§ What you should do: Once you know how many lines below hold "labels", reply with that number and add nothing.

§ Input data:
━━━━━━━━━━━━━━━━━━━━
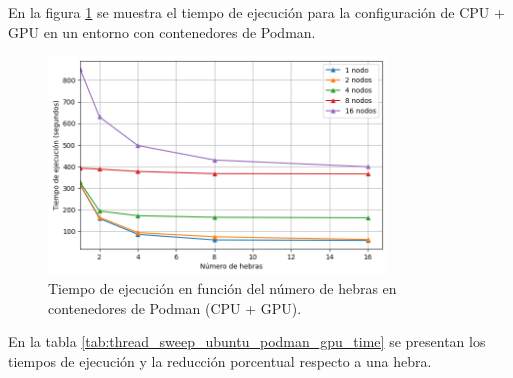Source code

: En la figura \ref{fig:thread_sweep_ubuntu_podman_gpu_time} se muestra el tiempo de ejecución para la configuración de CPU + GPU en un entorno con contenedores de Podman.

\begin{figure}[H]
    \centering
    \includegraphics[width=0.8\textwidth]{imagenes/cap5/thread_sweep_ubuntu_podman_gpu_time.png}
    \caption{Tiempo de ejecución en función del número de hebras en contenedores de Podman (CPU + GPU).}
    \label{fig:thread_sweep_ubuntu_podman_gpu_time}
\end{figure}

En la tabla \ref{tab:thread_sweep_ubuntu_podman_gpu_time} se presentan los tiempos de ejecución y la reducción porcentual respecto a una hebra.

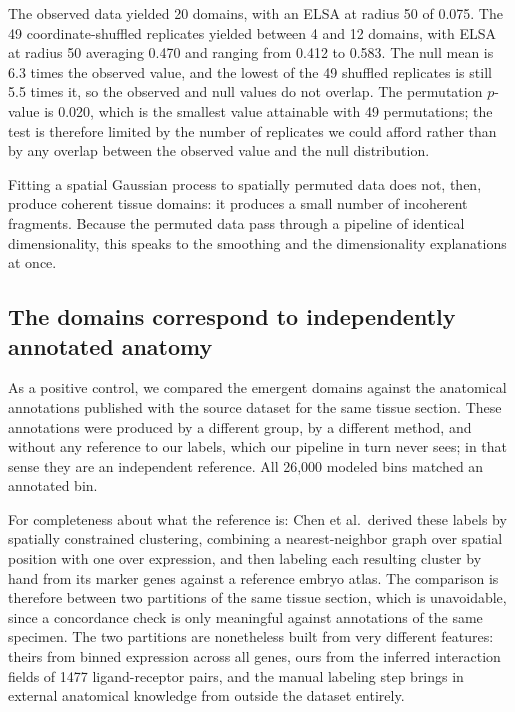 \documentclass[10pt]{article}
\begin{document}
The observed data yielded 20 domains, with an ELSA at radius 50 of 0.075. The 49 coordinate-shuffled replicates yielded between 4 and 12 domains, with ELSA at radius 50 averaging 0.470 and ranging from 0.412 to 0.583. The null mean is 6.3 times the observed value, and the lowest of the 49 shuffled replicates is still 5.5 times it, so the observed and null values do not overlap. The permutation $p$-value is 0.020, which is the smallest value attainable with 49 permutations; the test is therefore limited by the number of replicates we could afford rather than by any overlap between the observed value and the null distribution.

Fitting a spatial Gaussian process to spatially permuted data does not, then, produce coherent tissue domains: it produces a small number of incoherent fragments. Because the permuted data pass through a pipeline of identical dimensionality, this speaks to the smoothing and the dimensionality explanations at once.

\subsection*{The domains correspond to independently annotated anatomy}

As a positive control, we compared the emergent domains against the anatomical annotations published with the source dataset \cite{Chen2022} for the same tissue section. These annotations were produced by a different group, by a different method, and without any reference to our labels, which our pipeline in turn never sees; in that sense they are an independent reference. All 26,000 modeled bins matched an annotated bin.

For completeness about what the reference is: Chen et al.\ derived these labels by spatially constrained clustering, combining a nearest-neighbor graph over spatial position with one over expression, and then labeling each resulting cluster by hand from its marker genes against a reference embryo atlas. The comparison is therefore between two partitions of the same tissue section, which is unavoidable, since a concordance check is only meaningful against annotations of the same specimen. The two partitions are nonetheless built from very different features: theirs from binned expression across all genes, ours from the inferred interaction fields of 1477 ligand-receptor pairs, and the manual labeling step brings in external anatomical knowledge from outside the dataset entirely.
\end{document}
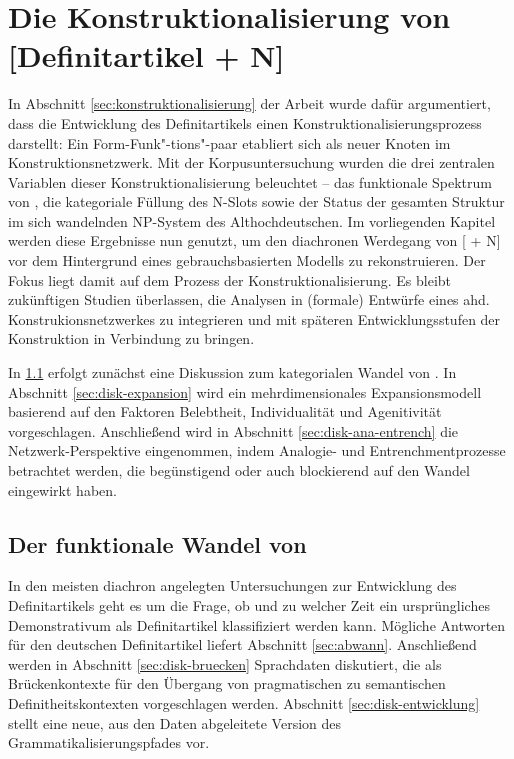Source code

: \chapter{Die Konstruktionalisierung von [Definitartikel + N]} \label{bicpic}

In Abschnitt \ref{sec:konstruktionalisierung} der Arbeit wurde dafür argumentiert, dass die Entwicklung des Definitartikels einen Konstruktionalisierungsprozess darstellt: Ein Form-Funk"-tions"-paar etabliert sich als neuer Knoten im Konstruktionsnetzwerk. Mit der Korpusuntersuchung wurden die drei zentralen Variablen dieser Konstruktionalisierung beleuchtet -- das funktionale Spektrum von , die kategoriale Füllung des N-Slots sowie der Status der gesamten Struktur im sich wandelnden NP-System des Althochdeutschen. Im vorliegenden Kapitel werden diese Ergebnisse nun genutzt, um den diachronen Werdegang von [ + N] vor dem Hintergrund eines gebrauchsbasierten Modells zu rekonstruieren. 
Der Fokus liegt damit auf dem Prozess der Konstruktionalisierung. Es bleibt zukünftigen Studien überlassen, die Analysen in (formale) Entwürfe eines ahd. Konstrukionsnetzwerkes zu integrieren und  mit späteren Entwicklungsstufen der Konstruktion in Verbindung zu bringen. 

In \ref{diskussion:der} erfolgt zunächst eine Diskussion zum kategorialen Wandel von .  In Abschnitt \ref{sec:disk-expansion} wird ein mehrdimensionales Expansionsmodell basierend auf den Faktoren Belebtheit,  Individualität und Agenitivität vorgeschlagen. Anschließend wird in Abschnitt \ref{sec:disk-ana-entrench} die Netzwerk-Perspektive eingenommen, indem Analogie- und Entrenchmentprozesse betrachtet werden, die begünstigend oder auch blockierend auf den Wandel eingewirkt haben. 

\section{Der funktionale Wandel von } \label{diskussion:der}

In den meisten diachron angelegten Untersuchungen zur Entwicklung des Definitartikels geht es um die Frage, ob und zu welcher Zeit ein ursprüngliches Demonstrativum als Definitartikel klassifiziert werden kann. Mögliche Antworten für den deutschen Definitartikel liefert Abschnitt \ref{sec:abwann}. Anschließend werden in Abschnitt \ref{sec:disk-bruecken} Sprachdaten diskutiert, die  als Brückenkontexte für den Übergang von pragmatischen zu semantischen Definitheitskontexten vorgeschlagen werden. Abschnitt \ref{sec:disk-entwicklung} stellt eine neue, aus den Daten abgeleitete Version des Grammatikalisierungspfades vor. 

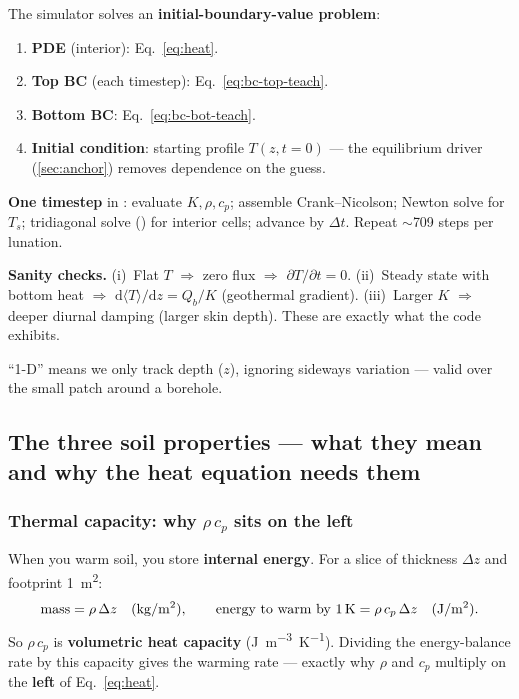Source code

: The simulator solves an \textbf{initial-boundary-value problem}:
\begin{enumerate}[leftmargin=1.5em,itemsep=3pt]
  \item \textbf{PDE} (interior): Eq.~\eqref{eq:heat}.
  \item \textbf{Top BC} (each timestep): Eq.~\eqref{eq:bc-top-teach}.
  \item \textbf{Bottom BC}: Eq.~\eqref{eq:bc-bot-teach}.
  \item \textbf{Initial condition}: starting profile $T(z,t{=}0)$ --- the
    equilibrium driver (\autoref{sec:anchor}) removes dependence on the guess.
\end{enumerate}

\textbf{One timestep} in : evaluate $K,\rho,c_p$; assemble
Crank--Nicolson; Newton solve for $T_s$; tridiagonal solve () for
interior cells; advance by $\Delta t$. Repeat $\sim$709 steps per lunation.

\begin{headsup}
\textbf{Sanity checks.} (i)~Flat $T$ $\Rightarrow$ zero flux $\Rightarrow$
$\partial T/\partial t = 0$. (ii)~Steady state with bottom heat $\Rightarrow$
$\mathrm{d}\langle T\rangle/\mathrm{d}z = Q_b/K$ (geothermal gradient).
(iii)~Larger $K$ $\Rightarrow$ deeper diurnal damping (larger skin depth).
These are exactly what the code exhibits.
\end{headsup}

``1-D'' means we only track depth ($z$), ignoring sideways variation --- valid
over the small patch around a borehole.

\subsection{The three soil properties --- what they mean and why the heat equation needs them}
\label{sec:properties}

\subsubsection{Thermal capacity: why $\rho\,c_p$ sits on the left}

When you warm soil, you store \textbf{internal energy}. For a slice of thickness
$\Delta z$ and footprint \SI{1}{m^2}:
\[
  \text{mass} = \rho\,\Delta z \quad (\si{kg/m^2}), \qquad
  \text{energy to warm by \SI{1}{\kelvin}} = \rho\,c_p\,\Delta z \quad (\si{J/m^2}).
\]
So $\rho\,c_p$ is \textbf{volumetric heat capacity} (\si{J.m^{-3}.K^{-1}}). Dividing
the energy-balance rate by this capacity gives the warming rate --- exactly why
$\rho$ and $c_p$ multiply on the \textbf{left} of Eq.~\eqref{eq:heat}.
━━━━━━━━━━━━━━━━━━━━
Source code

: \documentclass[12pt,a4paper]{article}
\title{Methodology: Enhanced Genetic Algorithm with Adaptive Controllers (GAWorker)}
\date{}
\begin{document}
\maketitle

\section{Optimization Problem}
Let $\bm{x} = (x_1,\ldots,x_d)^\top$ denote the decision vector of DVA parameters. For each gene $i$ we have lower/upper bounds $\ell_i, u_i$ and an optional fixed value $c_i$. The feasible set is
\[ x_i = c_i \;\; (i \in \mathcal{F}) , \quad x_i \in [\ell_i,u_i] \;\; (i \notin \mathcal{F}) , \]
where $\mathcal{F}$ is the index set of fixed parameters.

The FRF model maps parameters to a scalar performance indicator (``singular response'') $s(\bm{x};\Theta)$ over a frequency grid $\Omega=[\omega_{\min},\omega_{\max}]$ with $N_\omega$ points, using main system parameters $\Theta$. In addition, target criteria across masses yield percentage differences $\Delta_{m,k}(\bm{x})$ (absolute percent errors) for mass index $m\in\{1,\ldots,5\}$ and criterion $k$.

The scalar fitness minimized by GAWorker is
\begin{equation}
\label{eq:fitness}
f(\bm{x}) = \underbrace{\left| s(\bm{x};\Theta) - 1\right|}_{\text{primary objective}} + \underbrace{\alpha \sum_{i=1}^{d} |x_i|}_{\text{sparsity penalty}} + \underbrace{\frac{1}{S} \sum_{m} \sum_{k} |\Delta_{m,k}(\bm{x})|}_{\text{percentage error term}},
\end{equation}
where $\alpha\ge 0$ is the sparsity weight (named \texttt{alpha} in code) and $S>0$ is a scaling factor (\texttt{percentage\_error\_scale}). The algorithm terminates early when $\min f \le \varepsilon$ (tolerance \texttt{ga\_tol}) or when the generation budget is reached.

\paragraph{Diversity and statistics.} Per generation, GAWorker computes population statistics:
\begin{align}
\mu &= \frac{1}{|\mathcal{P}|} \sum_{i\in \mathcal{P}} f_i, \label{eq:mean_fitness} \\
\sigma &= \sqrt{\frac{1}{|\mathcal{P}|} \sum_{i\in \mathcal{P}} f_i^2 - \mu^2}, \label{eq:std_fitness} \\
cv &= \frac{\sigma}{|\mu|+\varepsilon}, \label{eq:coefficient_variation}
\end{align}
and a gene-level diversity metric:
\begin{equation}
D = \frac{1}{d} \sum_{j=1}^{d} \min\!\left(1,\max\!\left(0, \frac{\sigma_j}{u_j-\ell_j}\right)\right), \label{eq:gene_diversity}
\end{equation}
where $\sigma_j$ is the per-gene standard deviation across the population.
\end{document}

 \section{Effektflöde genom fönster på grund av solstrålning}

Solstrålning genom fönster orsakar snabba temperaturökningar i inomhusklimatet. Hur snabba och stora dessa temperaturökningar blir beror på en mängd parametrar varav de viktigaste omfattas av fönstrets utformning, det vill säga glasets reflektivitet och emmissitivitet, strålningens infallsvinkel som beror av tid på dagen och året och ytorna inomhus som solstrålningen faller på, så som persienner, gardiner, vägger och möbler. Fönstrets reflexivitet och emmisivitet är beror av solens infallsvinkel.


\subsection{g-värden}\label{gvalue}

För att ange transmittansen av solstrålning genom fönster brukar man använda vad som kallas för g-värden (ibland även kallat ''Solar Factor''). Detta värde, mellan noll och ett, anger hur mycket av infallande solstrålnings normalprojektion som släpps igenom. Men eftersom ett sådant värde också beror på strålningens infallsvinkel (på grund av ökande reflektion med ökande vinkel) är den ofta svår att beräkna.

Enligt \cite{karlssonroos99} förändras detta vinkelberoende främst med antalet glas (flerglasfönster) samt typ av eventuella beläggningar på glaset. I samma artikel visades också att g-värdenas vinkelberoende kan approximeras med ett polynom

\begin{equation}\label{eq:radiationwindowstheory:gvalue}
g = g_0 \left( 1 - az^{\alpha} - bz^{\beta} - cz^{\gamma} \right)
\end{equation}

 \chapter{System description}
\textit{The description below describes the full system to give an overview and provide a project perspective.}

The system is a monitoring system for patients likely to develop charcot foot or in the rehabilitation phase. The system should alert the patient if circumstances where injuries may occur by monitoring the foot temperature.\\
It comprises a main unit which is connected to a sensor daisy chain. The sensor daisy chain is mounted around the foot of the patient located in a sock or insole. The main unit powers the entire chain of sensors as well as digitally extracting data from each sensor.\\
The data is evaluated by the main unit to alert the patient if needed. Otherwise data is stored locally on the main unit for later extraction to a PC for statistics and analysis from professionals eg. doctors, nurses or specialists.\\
━━━━━━━━━━━━━━━━━━━━
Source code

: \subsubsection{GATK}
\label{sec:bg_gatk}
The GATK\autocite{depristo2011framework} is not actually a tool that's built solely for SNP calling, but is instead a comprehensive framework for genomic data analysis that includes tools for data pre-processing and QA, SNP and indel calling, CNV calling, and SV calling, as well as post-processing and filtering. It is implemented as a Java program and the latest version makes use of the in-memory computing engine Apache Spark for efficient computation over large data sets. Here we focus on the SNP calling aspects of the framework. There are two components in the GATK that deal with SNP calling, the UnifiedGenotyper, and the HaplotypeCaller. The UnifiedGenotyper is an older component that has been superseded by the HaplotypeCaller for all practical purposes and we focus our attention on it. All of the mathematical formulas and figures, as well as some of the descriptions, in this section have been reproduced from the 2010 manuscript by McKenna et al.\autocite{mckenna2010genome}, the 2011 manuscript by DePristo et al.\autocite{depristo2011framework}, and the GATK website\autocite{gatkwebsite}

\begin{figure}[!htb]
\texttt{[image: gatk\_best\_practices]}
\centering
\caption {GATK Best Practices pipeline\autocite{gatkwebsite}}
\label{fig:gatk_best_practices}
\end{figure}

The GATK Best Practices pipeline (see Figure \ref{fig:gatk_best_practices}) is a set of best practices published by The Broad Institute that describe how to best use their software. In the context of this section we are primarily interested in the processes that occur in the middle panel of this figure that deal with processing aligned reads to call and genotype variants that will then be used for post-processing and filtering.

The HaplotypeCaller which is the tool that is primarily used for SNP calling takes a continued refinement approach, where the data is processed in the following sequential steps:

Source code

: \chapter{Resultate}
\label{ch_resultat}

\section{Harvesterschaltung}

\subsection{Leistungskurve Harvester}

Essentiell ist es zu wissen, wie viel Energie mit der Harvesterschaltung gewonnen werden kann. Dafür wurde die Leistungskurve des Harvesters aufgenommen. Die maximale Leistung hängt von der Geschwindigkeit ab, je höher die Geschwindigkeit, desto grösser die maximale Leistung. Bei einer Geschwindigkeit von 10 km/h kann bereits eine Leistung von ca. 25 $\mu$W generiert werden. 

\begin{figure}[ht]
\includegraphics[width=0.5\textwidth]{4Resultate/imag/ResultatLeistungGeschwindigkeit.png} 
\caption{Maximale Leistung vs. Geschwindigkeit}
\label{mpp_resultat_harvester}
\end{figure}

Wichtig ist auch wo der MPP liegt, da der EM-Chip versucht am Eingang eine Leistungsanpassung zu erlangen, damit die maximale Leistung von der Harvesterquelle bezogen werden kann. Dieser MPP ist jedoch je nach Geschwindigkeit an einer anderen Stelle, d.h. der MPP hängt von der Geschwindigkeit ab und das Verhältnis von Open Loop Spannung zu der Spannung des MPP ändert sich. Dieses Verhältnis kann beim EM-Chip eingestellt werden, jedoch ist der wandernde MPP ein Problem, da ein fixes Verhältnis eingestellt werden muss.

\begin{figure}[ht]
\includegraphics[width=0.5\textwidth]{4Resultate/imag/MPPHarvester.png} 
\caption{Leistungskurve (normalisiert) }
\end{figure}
━━━━━━━━━━━━━━━━━━━━
§ Written solution: 2